▶ YOUR ASSIGNMENT:
Write out the listing below word for word.

-- DATASET follows --

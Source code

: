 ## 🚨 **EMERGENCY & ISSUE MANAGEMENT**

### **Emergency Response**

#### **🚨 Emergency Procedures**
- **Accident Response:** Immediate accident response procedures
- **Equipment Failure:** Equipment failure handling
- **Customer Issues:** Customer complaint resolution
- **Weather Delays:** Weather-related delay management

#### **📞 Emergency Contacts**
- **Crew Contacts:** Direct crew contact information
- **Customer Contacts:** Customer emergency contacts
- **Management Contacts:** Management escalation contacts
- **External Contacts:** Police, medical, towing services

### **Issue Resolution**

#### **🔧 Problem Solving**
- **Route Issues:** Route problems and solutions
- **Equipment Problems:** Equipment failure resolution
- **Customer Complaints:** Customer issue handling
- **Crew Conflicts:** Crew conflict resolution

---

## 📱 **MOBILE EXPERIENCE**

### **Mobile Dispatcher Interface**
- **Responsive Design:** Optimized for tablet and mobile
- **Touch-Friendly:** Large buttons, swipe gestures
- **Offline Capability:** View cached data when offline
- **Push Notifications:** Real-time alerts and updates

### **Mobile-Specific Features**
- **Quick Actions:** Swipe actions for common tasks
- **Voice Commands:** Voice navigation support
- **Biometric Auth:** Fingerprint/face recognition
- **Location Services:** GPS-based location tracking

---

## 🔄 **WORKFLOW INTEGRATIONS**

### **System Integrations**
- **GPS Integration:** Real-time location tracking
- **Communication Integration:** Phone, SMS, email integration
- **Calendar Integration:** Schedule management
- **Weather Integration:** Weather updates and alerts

-- DATASET concluded --

▶ RESPONSE BOX:
Source code

: ## 🚨 **EMERGENCY & ISSUE MANAGEMENT**

### **Emergency Response**

#### **🚨 Emergency Procedures**
- **Accident Response:** Immediate accident response procedures
- **Equipment Failure:** Equipment failure handling
- **Customer Issues:** Customer complaint resolution
- **Weather Delays:** Weather-related delay management

#### **📞 Emergency Contacts**
- **Crew Contacts:** Direct crew contact information
- **Customer Contacts:** Customer emergency contacts
- **Management Contacts:** Management escalation contacts
- **External Contacts:** Police, medical, towing services

### **Issue Resolution**

#### **🔧 Problem Solving**
- **Route Issues:** Route problems and solutions
- **Equipment Problems:** Equipment failure resolution
- **Customer Complaints:** Customer issue handling
- **Crew Conflicts:** Crew conflict resolution

---

## 📱 **MOBILE EXPERIENCE**

### **Mobile Dispatcher Interface**
- **Responsive Design:** Optimized for tablet and mobile
- **Touch-Friendly:** Large buttons, swipe gestures
- **Offline Capability:** View cached data when offline
- **Push Notifications:** Real-time alerts and updates

### **Mobile-Specific Features**
- **Quick Actions:** Swipe actions for common tasks
- **Voice Commands:** Voice navigation support
- **Biometric Auth:** Fingerprint/face recognition
- **Location Services:** GPS-based location tracking

---

## 🔄 **WORKFLOW INTEGRATIONS**

### **System Integrations**
- **GPS Integration:** Real-time location tracking
- **Communication Integration:** Phone, SMS, email integration
- **Calendar Integration:** Schedule management
- **Weather Integration:** Weather updates and alerts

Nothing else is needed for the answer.